Revision of Information Processing from Sat, 10/04/2014 - 03:40
The revisions let you track differences between multiple versions of a post.
(this page is a work-in-progress)
Text-processing commands
The Unix operating system came with several text-processing commands that are still very useful today: head
, tail
, cat
, tr
, wc
, cut
, paste
, comm
, join
, sort
, uniq
, grep
, etc.
Specific, these commands are very efficient. The GNU project has improved them a great deal (e.g., additional options). The original commands are part of some POSIX standards.
sed
and awk
are not as specific as the commands listed above but they are extremely powerful when it comes to process text.
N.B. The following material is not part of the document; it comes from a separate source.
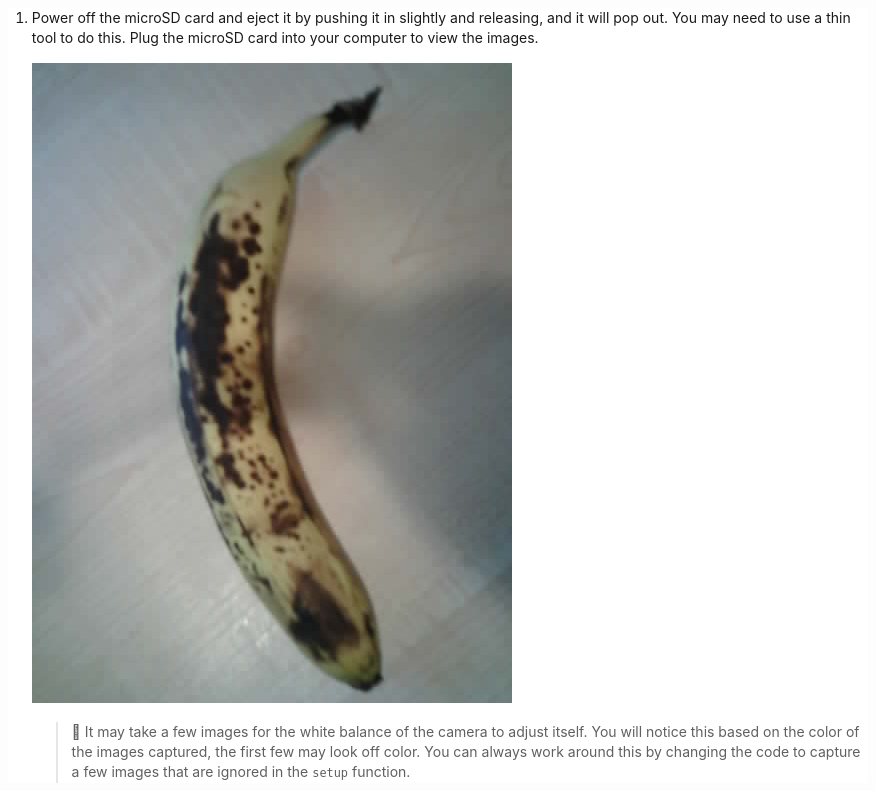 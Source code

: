 1. Power off the microSD card and eject it by pushing it in slightly and releasing, and it will pop out. You may need to use a thin tool to do this. Plug the microSD card into your computer to view the images.

    ![A picture of a banana captured using the ArduCam](../../../images/banana-arducam.jpg)

    > 💁 It may take a few images for the white balance of the camera to adjust itself. You will notice this based on the color of the images captured, the first few may look off color. You can always work around this by changing the code to capture a few images that are ignored in the `setup` function.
Besides their 'info' manuals, introductory material on all those commands can be found all over the Web. For instance, the sets of slides numbered 3 to 7 on http://dcc.ufmg.br/~lcerf/en/mda.html#slides present those commands (including exercises) and allow to learn their basics within a few hours.
Commands to process PDFs
The packages "poppler-utils" and "pdfjam" provide several commands to process PDFs (e.g., to concatenate several PDFs into one single document, to extract some specific pages, to see the meta-data, to get the content as plain text, etc.).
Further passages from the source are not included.